Santillan sentenced to life in prison without possibility of parole for killing couple
Before a bailiff led Jonathan Santillan out of a Wake County courtroom on Tuesday to spend the rest of his life in prison, the teen’s attorney asked Judge Paul Gessner whether his client could hug his mother.
Santillan, 18, had been convicted four days earlier of two counts of first-degree murder and several other charges related to a violent morning in January two years ago that left a husband and wife dead inside their Garner-area duplex and their two sons orphaned.
For much of Tuesday morning, Santillan’s mother offered the judge an account of her son’s childhood – including details about suicide attempts, hospitalizations, witnessing shootings at a young age and a father who went missing – to make an appeal that her teenager have the possibility for parole.
Santillan’s mother said her son “went from a good little church boy to a very depressed child.” She urged the court to consider his youth.
But Gessner gave Santillan the same prison sentence an adult would get for two murders: life in prison without possibility for parole.
Santillan’s attorney, Jeff Cutler, had argued that having no chance for parole “is a serious, and some would say, a cruel punishment for a juvenile.” He said he would appeal trial and sentence.
Gessner, who left the option of a hug up to the courtroom bailiffs, acknowledged Santillan’s struggles with mental illness but said he had no evidence that the 18-year-old standing in front of him “did not have the ability to appreciate the risks and consequences of his conduct.”
In addition to murder, Santillan also is convicted of burglary, conspiracy to commit burglary, possession of a firearm with an altered serial number and assault with a deadly weapon with intent to inflict serious injury, for his role in a gang fight that happened a month before the shootings.
Jose Samuel Flores Mendoza and his wife, Maria Saravia Mendoza, were found dead on Jan. 5, 2013, after gunmen sprayed gunfire throughout their Colonial Drive duplex near Garner.
The Mendozas’ younger son, Jacob, only 3 years old at the time, survived the violence and now lives with family members.
They also had an older son, Jorge, now 15, who was left to navigate life without his parents.
Santillan was 15 at the time of the Mendoza murders and thus was not eligible for capital punishment.
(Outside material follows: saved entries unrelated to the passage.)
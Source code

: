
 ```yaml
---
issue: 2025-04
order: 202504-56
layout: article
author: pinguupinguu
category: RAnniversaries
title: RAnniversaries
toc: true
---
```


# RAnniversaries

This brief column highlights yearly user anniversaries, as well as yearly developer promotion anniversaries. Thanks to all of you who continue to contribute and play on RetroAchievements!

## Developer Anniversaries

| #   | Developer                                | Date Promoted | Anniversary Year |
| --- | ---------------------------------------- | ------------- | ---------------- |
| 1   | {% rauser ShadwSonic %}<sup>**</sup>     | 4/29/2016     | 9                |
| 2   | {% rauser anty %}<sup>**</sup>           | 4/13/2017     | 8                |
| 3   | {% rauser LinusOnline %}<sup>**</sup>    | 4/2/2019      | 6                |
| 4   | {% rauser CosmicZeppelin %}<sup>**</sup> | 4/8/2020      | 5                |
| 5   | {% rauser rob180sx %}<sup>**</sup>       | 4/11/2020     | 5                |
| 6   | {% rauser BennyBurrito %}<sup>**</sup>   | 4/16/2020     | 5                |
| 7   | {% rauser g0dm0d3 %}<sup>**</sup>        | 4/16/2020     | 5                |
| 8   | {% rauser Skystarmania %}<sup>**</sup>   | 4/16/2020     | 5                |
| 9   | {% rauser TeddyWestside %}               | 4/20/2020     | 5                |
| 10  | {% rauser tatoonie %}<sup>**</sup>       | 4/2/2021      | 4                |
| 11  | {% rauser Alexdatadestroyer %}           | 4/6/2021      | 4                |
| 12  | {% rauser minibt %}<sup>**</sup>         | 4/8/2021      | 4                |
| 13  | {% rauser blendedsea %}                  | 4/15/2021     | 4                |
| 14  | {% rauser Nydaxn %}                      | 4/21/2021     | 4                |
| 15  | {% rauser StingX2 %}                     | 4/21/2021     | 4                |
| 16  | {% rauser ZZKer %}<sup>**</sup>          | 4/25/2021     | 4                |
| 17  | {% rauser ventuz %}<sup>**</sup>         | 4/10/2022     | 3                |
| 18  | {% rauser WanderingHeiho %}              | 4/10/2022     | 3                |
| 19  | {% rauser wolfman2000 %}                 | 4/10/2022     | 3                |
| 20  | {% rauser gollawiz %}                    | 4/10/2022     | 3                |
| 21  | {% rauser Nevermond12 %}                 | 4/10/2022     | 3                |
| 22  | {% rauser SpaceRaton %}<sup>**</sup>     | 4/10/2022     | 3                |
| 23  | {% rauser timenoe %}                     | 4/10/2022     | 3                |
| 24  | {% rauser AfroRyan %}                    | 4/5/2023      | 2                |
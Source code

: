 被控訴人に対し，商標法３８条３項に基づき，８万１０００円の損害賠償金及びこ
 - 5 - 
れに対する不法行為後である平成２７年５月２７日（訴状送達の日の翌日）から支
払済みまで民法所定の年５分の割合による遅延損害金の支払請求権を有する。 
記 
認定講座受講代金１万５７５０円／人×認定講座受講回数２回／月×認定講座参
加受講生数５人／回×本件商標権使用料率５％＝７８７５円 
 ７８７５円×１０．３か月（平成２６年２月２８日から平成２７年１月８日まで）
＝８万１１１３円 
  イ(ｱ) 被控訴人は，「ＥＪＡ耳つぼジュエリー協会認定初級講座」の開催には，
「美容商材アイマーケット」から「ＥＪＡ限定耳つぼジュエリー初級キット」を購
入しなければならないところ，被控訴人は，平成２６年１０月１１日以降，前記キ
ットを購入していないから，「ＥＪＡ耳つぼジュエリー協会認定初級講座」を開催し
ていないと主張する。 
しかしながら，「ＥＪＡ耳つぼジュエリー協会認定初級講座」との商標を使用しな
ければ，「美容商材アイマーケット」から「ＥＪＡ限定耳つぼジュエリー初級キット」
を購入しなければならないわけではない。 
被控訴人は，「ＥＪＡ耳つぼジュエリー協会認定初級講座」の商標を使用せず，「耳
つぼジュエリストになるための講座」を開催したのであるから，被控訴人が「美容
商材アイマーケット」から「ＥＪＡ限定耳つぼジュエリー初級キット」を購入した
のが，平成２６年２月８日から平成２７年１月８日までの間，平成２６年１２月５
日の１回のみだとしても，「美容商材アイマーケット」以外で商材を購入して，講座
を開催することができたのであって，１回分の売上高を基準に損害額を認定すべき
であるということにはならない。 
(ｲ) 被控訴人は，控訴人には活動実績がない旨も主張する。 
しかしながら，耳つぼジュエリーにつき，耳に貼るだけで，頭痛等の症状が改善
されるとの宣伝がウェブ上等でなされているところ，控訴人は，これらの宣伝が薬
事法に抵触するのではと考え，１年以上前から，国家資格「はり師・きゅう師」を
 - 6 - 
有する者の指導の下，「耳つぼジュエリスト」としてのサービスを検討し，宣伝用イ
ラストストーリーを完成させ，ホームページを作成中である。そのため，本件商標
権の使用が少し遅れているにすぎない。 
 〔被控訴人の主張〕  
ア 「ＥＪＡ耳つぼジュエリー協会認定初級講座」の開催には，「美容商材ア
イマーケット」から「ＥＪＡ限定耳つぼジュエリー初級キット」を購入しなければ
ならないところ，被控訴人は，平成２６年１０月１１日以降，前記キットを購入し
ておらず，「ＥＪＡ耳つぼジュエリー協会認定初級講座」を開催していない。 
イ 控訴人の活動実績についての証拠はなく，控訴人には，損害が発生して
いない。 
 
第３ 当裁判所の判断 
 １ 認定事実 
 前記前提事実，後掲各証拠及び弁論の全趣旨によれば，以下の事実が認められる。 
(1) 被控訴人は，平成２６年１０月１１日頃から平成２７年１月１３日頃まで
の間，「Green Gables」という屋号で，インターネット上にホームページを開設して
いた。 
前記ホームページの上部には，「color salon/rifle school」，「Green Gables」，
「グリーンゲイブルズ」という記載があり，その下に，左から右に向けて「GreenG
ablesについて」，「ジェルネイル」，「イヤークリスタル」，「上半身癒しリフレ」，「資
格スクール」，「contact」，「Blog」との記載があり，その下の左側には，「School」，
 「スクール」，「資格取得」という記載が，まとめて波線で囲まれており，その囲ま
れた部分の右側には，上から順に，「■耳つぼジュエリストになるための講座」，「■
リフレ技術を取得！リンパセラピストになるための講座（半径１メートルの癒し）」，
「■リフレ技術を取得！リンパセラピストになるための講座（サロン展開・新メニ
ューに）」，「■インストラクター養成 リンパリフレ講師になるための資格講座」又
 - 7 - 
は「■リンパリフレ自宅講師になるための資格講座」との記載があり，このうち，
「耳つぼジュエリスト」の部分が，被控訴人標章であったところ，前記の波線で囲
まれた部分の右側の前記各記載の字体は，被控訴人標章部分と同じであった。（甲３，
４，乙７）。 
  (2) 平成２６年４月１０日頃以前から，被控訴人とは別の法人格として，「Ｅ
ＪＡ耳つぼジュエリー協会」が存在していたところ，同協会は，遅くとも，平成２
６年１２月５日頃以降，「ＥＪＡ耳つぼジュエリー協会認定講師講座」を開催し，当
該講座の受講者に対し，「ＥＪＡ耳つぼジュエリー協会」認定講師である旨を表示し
But because of a U.S. Supreme Court ruling three years ago, Gessner had to consider evidence for and against the possibility of parole.
In 2012, the U.S. Supreme Court ruled that an automatic sentence of life with no possibility of parole was “cruel and unusual punishment” for people younger than 18 when the murder they were convicted of occurred.
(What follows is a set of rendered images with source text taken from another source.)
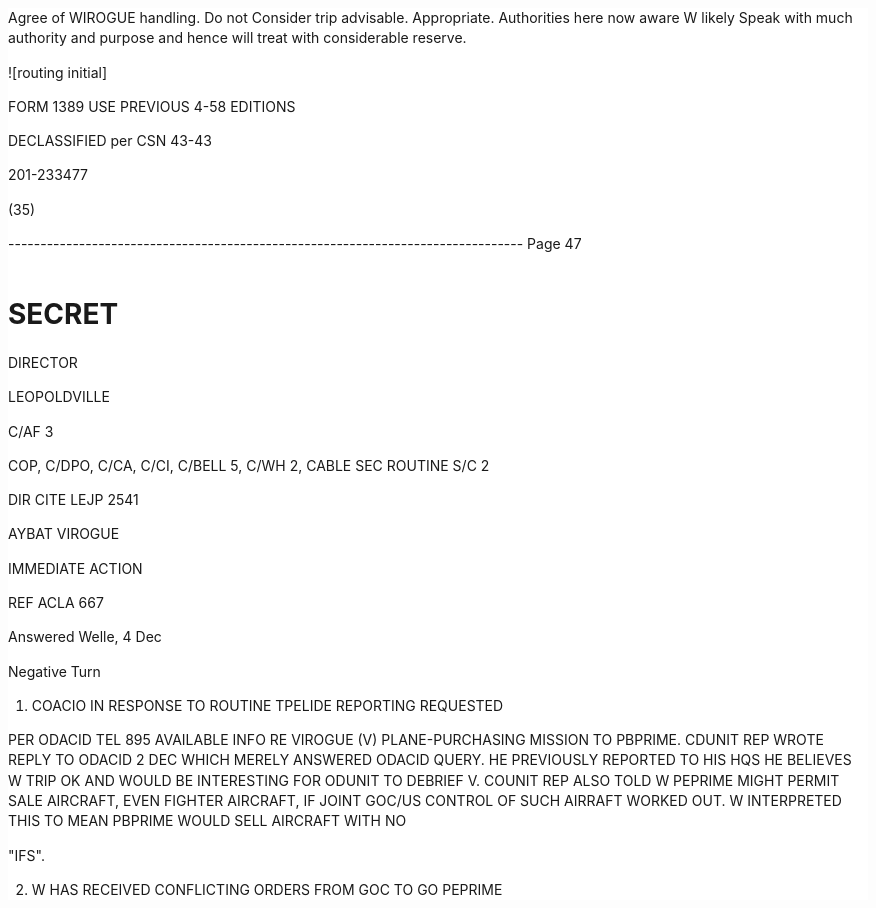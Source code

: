 Agree of WIROGUE handling. Do not
Consider trip advisable. Appropriate.
Authorities here now aware W likely
Speak with much authority and purpose
and hence will treat with considerable
reserve.

![routing initial]

FORM 1389 USE PREVIOUS
4-58
EDITIONS

DECLASSIFIED
per CSN 43-43

201-233477

(35)


-------------------------------------------------------------------------------- Page 47

# SECRET

DIRECTOR

LEOPOLDVILLE

C/AF 3

COP, C/DPO, C/CA, C/CI, C/BELL 5, C/WH 2, CABLE SEC ROUTINE
S/C 2

DIR CITE LEJP 2541

AYBAT VIROGUE

IMMEDIATE ACTION

REF ACLA 667

Answered Welle, 4 Dec

Negative Turn

1. COACIO IN RESPONSE TO ROUTINE TPELIDE REPORTING REQUESTED

PER ODACID TEL 895 AVAILABLE INFO RE VIROGUE (V) PLANE-PURCHASING
MISSION TO PBPRIME. CDUNIT REP WROTE REPLY TO ODACID 2 DEC WHICH
MERELY ANSWERED ODACID QUERY. HE PREVIOUSLY REPORTED TO HIS HQS HE
BELIEVES W TRIP OK AND WOULD BE INTERESTING FOR ODUNIT TO DEBRIEF V.
COUNIT REP ALSO TOLD W PEPRIME MIGHT PERMIT SALE AIRCRAFT, EVEN
FIGHTER AIRCRAFT, IF JOINT GOC/US CONTROL OF SUCH AIRRAFT WORKED OUT.
W INTERPRETED THIS TO MEAN PBPRIME WOULD SELL AIRCRAFT WITH NO

"IFS".

2. W HAS RECEIVED CONFLICTING ORDERS FROM GOC TO GO PEPRIME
Teens do not have fully developed brains, the justices explained, causing some to be at risk of a lack of impulse control. North Carolina and other states were forced to change laws because of that ruling, and that led to the hearing on Tuesday.
During those proceedings, relatives of the Mendozas described their loss. Jacob, the younger son who was found crying on top of his lifeless father after the gunfire subsided, has vivid memories of the violence and asks about it, they said.
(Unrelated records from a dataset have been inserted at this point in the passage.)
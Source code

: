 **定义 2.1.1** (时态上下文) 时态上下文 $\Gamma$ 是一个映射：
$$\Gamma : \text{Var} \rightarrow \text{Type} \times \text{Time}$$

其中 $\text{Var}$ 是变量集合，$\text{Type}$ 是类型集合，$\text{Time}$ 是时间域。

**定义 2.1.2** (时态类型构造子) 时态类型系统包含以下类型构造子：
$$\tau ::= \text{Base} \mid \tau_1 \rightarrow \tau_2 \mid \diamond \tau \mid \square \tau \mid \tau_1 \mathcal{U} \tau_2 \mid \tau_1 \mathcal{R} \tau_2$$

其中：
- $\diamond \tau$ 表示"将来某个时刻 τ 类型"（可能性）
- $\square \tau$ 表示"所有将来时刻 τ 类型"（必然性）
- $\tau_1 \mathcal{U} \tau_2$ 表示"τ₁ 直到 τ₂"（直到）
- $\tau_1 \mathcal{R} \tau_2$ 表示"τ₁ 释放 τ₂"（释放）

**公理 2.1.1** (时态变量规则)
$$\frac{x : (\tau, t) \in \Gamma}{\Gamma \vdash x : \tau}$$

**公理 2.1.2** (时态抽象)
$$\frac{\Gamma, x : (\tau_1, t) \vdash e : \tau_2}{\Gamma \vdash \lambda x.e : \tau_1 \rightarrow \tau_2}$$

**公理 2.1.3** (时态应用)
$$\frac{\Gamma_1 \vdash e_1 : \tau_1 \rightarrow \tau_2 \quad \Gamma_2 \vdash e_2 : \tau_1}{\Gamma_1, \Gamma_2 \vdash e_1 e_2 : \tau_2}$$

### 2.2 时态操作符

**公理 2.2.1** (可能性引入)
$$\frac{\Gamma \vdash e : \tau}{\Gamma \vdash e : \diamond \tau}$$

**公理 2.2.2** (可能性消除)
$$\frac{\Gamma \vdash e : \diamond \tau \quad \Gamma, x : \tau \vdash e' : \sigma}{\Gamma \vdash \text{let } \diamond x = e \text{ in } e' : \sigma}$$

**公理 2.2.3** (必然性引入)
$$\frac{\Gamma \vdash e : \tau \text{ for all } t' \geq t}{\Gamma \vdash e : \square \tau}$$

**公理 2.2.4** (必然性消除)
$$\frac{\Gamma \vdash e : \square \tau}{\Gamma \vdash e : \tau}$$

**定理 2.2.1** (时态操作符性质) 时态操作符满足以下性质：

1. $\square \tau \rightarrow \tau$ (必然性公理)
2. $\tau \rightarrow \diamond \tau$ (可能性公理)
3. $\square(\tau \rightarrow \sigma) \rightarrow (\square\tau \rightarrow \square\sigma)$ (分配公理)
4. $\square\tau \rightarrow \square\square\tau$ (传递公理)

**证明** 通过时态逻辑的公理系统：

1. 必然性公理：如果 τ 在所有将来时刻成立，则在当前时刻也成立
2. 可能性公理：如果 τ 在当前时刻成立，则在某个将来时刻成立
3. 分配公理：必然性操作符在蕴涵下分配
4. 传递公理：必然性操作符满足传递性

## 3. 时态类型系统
The boy has told family members that a gun was pointed at him and the trigger pulled, but nothing happened.
Prosecutors contended during trial that one of the two guns used at the shooting jammed, and some of the ammunition found at the scene was not used as a result.
The sister of Maria Mendoza recounted hearing about the murders from investigators.
“How could this happen,” Julia Nativi recounted saying at the time. “They have no enemies.”
The Mendozas moved to this country from El Salvador in search of a better life. Both husband and wife worked at a Golden Corral restaurant not far from their home. They often worked different shifts so one could be home with the children, prosecutors said.
Prosecutors said the Mendozas were unintended targets in a gang retaliation that brought Santillan and a cohort to the wrong address.
The shooters, prosecutors contend, went to the Mendoza home thinking they were at a duplex where a rival gang member lived. The gang member had moved out about a year earlier, and the Mendozas moved in afterward.
For about 45 minutes after the hearing, Gessner weighed impact statements from the Mendoza family with a fuller picture of Santillan from his mother.
Jonathan Santillan spent his early years in Houston in neighborhoods where violence was common.
For a while, Santillan was moving between Houston, where his father’s family was, and Raleigh, where his mother lived.
Santillan’s father, who had been in prison in Texas, disappeared before Santillan started school, and family members speculated a drug cartel had killed him.
When Santillan was 9, a counselor told his mother that her son slept with a knife under his bed. “I guess because of what happened with his father,” the mother said.
David Saacks, the assistant district attorney who prosecuted the case, urged the judge to hand down a sentence with no possibility for parole.